The conclusions that I draw from this are:

1. That abolishing a great evil may require a sustained and single minded dedication in mass popular movements that many intellectuals find narrow and simplistic.

2. Abolishing a great evil may require many methods, including the use of coercive force and short/ medium-term sacrifices (including even sacrifice of the group that it is intended to help) to attain long-term goals. Uncomfortable though it is, and open to abuse, we have to accept that the end substanially justifies the means - or else we will probably not attain the end.

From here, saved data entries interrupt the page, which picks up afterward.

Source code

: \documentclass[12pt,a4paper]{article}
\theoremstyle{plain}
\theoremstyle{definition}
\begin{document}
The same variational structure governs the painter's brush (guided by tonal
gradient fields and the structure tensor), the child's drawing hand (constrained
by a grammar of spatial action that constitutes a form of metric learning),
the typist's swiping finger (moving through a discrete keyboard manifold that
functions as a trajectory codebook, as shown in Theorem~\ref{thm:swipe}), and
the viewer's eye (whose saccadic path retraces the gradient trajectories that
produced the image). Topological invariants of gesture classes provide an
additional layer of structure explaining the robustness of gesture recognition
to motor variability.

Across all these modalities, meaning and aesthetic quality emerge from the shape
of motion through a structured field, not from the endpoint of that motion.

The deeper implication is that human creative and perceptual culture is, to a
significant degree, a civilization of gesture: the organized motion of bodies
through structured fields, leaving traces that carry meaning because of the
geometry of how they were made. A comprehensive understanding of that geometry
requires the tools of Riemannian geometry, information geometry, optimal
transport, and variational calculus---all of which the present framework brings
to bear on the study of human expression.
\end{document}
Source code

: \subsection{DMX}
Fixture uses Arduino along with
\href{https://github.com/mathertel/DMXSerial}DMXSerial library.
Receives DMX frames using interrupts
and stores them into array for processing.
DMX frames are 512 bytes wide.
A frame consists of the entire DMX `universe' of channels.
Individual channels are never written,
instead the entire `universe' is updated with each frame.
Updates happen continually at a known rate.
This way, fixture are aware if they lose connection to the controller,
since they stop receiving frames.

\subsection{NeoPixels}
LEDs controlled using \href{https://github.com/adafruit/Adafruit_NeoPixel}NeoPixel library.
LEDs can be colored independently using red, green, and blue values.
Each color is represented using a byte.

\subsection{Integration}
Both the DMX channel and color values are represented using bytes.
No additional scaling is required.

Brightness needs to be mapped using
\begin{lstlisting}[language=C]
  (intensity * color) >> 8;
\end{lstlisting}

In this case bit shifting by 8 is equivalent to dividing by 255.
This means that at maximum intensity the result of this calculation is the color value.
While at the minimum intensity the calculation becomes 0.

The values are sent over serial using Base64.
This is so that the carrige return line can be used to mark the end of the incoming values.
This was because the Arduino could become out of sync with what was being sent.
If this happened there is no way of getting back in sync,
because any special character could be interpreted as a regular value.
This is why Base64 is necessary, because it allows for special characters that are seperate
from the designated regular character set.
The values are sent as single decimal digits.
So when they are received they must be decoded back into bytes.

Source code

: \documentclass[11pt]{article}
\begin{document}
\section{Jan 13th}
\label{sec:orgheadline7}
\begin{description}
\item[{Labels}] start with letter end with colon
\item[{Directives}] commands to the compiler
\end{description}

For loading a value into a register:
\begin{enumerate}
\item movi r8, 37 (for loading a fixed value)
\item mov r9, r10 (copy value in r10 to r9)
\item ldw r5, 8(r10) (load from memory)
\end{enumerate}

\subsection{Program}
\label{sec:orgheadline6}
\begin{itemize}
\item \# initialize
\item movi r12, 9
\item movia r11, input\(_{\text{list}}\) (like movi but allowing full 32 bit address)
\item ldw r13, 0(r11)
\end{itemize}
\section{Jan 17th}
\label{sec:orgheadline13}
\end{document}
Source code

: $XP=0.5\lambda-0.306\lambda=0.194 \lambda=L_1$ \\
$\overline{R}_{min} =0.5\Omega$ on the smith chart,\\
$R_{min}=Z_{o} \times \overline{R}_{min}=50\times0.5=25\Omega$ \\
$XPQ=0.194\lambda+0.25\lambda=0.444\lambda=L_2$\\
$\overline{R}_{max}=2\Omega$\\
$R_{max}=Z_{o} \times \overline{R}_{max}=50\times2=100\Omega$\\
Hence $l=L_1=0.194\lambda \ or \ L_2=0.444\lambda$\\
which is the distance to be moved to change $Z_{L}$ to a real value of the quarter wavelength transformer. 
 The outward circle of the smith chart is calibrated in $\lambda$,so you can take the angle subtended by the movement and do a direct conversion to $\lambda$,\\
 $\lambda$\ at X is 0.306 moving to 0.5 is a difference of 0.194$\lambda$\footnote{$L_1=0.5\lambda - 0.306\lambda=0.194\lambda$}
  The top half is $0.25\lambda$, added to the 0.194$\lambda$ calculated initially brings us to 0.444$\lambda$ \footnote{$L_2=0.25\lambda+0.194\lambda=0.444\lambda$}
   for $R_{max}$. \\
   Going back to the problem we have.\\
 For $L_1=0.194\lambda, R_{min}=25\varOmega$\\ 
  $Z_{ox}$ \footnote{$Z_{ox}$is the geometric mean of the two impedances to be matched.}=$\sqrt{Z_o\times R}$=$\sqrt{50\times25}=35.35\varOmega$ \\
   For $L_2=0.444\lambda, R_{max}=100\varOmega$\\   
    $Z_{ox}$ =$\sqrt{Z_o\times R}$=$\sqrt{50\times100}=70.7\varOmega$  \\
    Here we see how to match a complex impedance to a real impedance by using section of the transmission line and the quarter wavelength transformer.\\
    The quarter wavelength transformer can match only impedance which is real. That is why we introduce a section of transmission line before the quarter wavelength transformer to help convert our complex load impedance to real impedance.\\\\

3. Abolishing a great evil involves being accused of hypocrisy - and these accusations may be correct. But achieving the primary goal involves sacrifices in secondary goals. It is no doubt desirable that people be morally consistent - but there are worse sins than moral inconsistency. Abolishing a great evil involves focusing on remedying the great evil, but even when the mission is successful it does not abolish all evil. What followed the abolition of slavery was often very bad for the ex-slaves and/or others. Nonetheless, abolishing slavery was a great good.

4. In a nutshell, morality in great things may therefore entail immorality in smaller things. Abolishing world slavery entailed death and suffering of many slaves, and other innocent parties. It also involved the British Empire forcibly imposing its own moral values and laws on other cultures. This is a high risk tactic, it is an argument that can be misused - but it is probably true.

The persistence or resurgence of of slavery in modern life is focused in societies which are isolated from communication with the modernizing world, and the lack of a modern equivalent of the desire, willingness and ability of the British Empire to use whatever means are necessary to abolish slavery wherever it is found.

The lessons of the successful abolition of slavery may apply more generally in the modernization process. For example with respect to abolishing dictatorships and replacing them with democracy. The parallels between the British crusade to abolish slavery and the post 9/11 and emerging US crusade to abolish dictatorships, seem to me very striking. The parallels extend to the kind of people involved in the crusade and their methods, and the people againstof the crusade and their criticisms.

If the similarity with abolition is genuine, this parallel also implies something of the probable nature and duration of the US mission to abolish dictatorships wherever they are found.